Crédits photographie : Visuel libre de droit

Considéré par l'intelligentsia politico-médiatique comme une boule de cristal infaillible, l’économiste est en réalité le promoteur, voire l’acteur, d’un système qu’il prétend dénoncer.

Dix ans plus tard… Sommes-nous tous ruinés ? « Je suis revenu pour vous dire que le malheur est sur vous, gaulois (…) Je vous avais prévenus » (Le Devin, Astérix).

Économiste, écrivain, éditorialiste, lobbyiste, conseiller d’État, ex-conseiller spécial, chef d’orchestre, on ne compte plus les multiples casquettes portées par l’énarque expert en tout en perpétuel transit, et qui publia en 2010 un livre au titre évocateur : Dans dix ans tous ruinés. Puisque nous sommes en 2021, quoi de plus normal qu’un état des lieux afin de savoir si nous sommes effectivement « tous ruinés » ?

Dans l’ouvrage susmentionné, l’ennemi juré de Jacques Attali s’appelle la dette : « S’endetter, c’est mourir de peur : peur d’affronter les enjeux du présent et choisir de les reporter sur les autres […] Le pire cas de figure : s’endetter pour servir l’intérêt d’une dette. » Jacques Attali est formel : « Il faut d’abord agir en priorité par la réduction des dépenses. »Il prédit : « Nous avons devant nous dix ans de rigueur pour résorber la dette. » Il menace : « Si la tendance actuelle n’est pas rapidement inversée, une crise majeure s’annonce en effet : l’État français pourrait se révéler un jour — plus proche qu’on ne croit — incapable de financer le fonctionnement normal de ses services publics les plus fondamentaux […]. »

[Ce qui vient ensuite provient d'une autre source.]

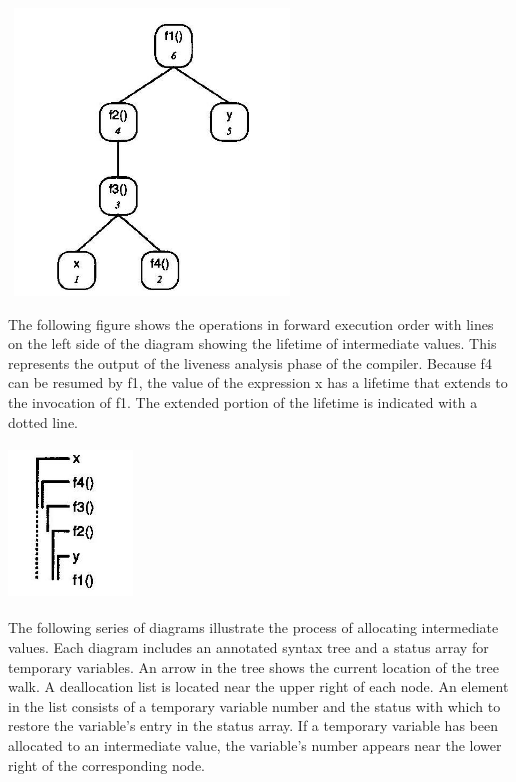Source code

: {\centering{}
\includegraphics[width=3.0in,height=3.0in]{kw/figure8-1.png}
\par}

The following figure shows the operations in forward execution order
with lines on the left side of the diagram showing the lifetime of
intermediate values. This represents the output of the liveness
analysis phase of the compiler. Because f4 can be resumed by f1, the
value of the expression x has a lifetime that extends to the
invocation of f1. The extended portion of the lifetime is indicated
with a dotted line.

{\centering{}
\includegraphics[width=1.3in,height=1.6in]{kw/figure8-2.png}
\par}


The following series of diagrams illustrate the process of allocating
intermediate values. Each diagram includes an annotated syntax tree
and a status array for temporary variables. An arrow in the tree shows
the current location of the tree walk. A deallocation list is located
near the upper right of each node. An element in the list consists of
a temporary variable number and the status with which to restore the
variable's entry in the status array. If a temporary variable has been
allocated to an intermediate value, the variable's number appears near
the lower right of the corresponding node.

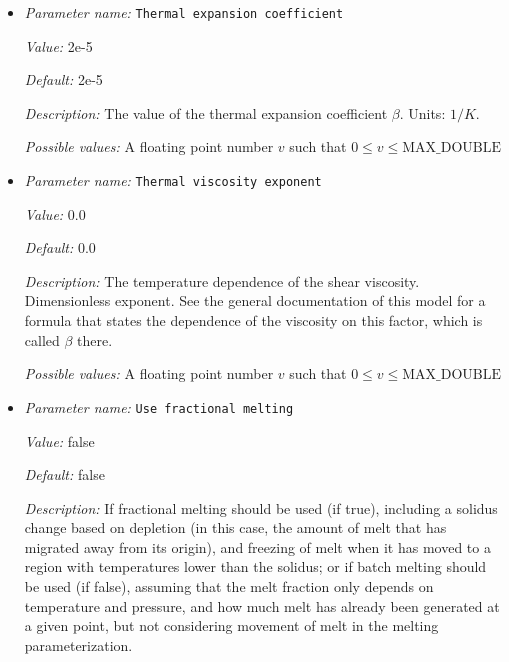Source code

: \begin{itemize}
{\it Possible values:} A floating point number $v$ such that $0 \leq v \leq \text{MAX\_DOUBLE}$
\item {\it Parameter name:} {\tt Thermal expansion coefficient}
\label{parameters:Material model/Melt simple/Thermal expansion coefficient}


{\it Value:} 2e-5


{\it Default:} 2e-5


{\it Description:} The value of the thermal expansion coefficient $\beta$. Units: $1/K$.


{\it Possible values:} A floating point number $v$ such that $0 \leq v \leq \text{MAX\_DOUBLE}$
\item {\it Parameter name:} {\tt Thermal viscosity exponent}
\label{parameters:Material model/Melt simple/Thermal viscosity exponent}


{\it Value:} 0.0


{\it Default:} 0.0


{\it Description:} The temperature dependence of the shear viscosity. Dimensionless exponent. See the general documentation of this model for a formula that states the dependence of the viscosity on this factor, which is called $\beta$ there.


{\it Possible values:} A floating point number $v$ such that $0 \leq v \leq \text{MAX\_DOUBLE}$
\item {\it Parameter name:} {\tt Use fractional melting}
\label{parameters:Material model/Melt simple/Use fractional melting}


{\it Value:} false


{\it Default:} false


{\it Description:} If fractional melting should be used (if true), including a solidus change based on depletion (in this case, the amount of melt that has migrated away from its origin), and freezing of melt when it has moved to a region with temperatures lower than the solidus; or if batch melting should be used (if false), assuming that the melt fraction only depends on temperature and pressure, and how much melt has already been generated at a given point, but not considering movement of melt in the melting parameterization.



\end{itemize}
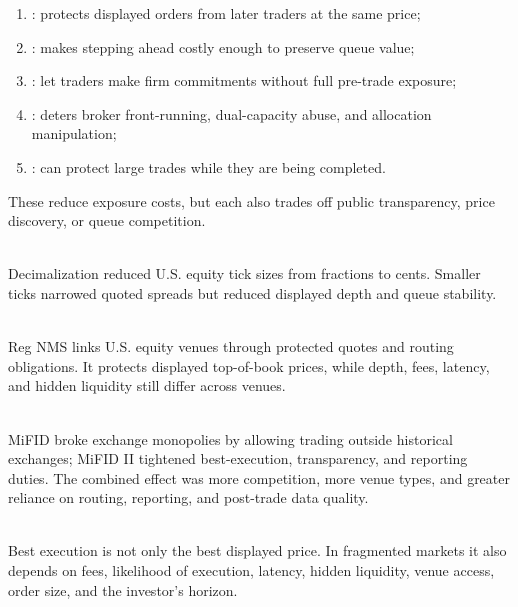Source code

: \documentclass[a4paper,oneside,openany]{book}
\begin{document}
\begin{taxonomy} 
\begin{enumerate}[label=\roman*.]
\setlength{\itemsep}{0pt}
\item {}: protects displayed orders from later traders at the same price;
\item {}: makes stepping ahead costly enough to preserve queue value;
\item {}: let traders make firm commitments without full pre-trade exposure;
\item {}: deters broker front-running, dual-capacity abuse, and allocation manipulation;
\item {}: can protect large trades while they are being completed.
\end{enumerate}
These reduce exposure costs, but each also trades off public transparency, price discovery, or queue competition.
\end{taxonomy}

\begin{marketrule} \\
Decimalization reduced U.S. equity tick sizes from fractions to cents. Smaller ticks narrowed quoted spreads but reduced displayed depth and queue stability.
\end{marketrule}

\begin{marketrule} \\
Reg NMS links U.S. equity venues through protected quotes and routing obligations. It protects displayed top-of-book prices, while depth, fees, latency, and hidden liquidity still differ across venues.
\end{marketrule}

\begin{marketrule} \\
MiFID broke exchange monopolies by allowing trading outside historical exchanges; MiFID II tightened best-execution, transparency, and reporting duties. The combined effect was more competition, more venue types, and greater reliance on routing, reporting, and post-trade data quality.
\end{marketrule}

\begin{principle} \\
Best execution is not only the best displayed price. In fragmented markets it also depends on fees, likelihood of execution, latency, hidden liquidity, venue access, order size, and the investor's horizon.
\end{principle}
\end{document}
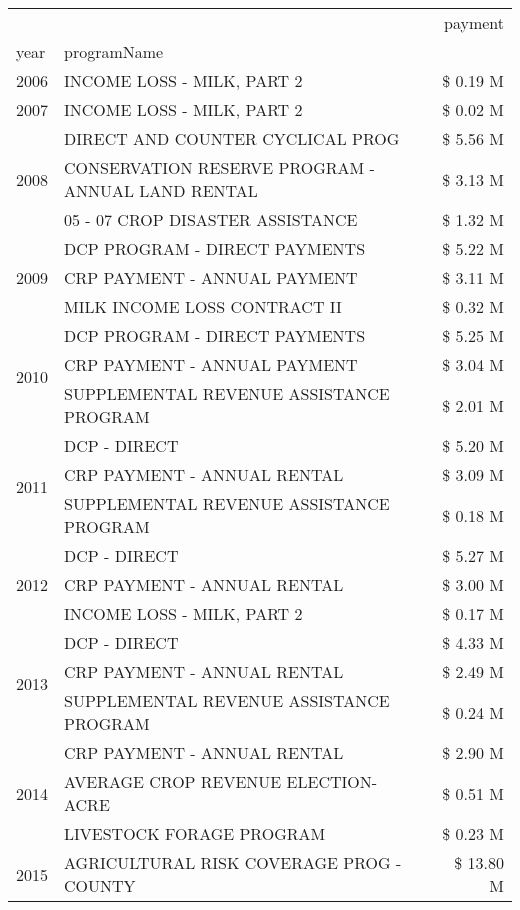 \begin{tabular}{llr}
\toprule
 &  & payment \\
year & programName &  \\
\midrule
2006 & INCOME LOSS - MILK, PART 2 & \$ 0.19 M \\
\cline{1-3}
2007 & INCOME LOSS - MILK, PART 2 & \$ 0.02 M \\
\cline{1-3}
\multirow[t]{3}{*}{2008} & DIRECT AND COUNTER CYCLICAL PROG & \$ 5.56 M \\
 & CONSERVATION RESERVE PROGRAM - ANNUAL LAND RENTAL & \$ 3.13 M \\
 & 05 - 07 CROP DISASTER ASSISTANCE & \$ 1.32 M \\
\cline{1-3}
\multirow[t]{3}{*}{2009} & DCP PROGRAM - DIRECT PAYMENTS & \$ 5.22 M \\
 & CRP PAYMENT - ANNUAL PAYMENT & \$ 3.11 M \\
 & MILK INCOME LOSS CONTRACT II & \$ 0.32 M \\
\cline{1-3}
\multirow[t]{3}{*}{2010} & DCP PROGRAM - DIRECT PAYMENTS & \$ 5.25 M \\
 & CRP PAYMENT - ANNUAL PAYMENT & \$ 3.04 M \\
 & SUPPLEMENTAL REVENUE ASSISTANCE PROGRAM & \$ 2.01 M \\
\cline{1-3}
\multirow[t]{3}{*}{2011} & DCP - DIRECT & \$ 5.20 M \\
 & CRP PAYMENT - ANNUAL RENTAL & \$ 3.09 M \\
 & SUPPLEMENTAL REVENUE ASSISTANCE PROGRAM & \$ 0.18 M \\
\cline{1-3}
\multirow[t]{3}{*}{2012} & DCP - DIRECT & \$ 5.27 M \\
 & CRP PAYMENT - ANNUAL RENTAL & \$ 3.00 M \\
 & INCOME LOSS - MILK, PART 2 & \$ 0.17 M \\
\cline{1-3}
\multirow[t]{3}{*}{2013} & DCP - DIRECT & \$ 4.33 M \\
 & CRP PAYMENT - ANNUAL RENTAL & \$ 2.49 M \\
 & SUPPLEMENTAL REVENUE ASSISTANCE PROGRAM & \$ 0.24 M \\
\cline{1-3}
\multirow[t]{3}{*}{2014} & CRP PAYMENT - ANNUAL RENTAL & \$ 2.90 M \\
 & AVERAGE CROP REVENUE ELECTION-ACRE & \$ 0.51 M \\
 & LIVESTOCK FORAGE PROGRAM & \$ 0.23 M \\
\cline{1-3}
\multirow[t]{3}{*}{2015} & AGRICULTURAL RISK COVERAGE PROG - COUNTY & \$ 13.80 M \\

\end{tabular}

L’économiste en rajoute une louche en 2013 dans son ouvrage Urgences françaises: « Quand la dette atteindra 120 % du PIB, vers 2018 au plus tard, les prêteurs exigeront alors de la France, beaucoup plus sévèrement qu’aujourd’hui, qu’elle maîtrise ses finances publiques » (pour rappel, l’endettement de la France en 2018 est de 98 % du PIB). La thématique du déclin de la France obsède l’auteur puisqu’il affirme que « dans sept ans au plus, vers 2020, l’État français n’aura plus de perspective crédible de remboursement de sa dette (…). Les taux d’intérêt de nos emprunts augmenteront, et le service de la dette publique redeviendra le premier poste budgétaire ». Et d’énumérer un enchaînement de catastrophes : « Réduction drastique des dépenses publiques, délocalisations, baisse des retraites, recul de l’État de droit, Frexit (et retour au franc), six millions de chômeurs et dette/PIB de 140 %. » Et l’auteur de préciser qu’il ne s’agit pas d’un scénario catastrophe, mais d’un scénario parfaitement documenté du déclin qui nous guette. Mais tout ça, c’était avant Emmanuel Macron et le « quoi qu’il en coûte », grâce à « l’argent magique » de la Banque centrale européenne.

Une erreur d’analyse

Jacques Attali a sous-estimé l’action des banques centrales. « Il est fini le temps où les banques centrales décidaient seules des taux ; le marché est plus fort qu’elles », affirmait-il en 2015. Et bien non, Jacques Attali, ce sont les banques centrales qui mènent la danse et qui, en manipulant les taux, permettent aux États de continuer à assurer le service de leur dette qui apparaît de moins en moins comme un problème. Ce que l’écrivain finit par concéder en avril 2020 : « Comment remboursera-t-on les dettes que les États accumulent ? Et si leur poids n’est pas un problème, pourquoi ne pas les avoir augmentées beaucoup plus, et beaucoup plus tôt ? […] Explosion de l’endettement […] Faut-il s’en inquiéter ? Pas nécessairement. »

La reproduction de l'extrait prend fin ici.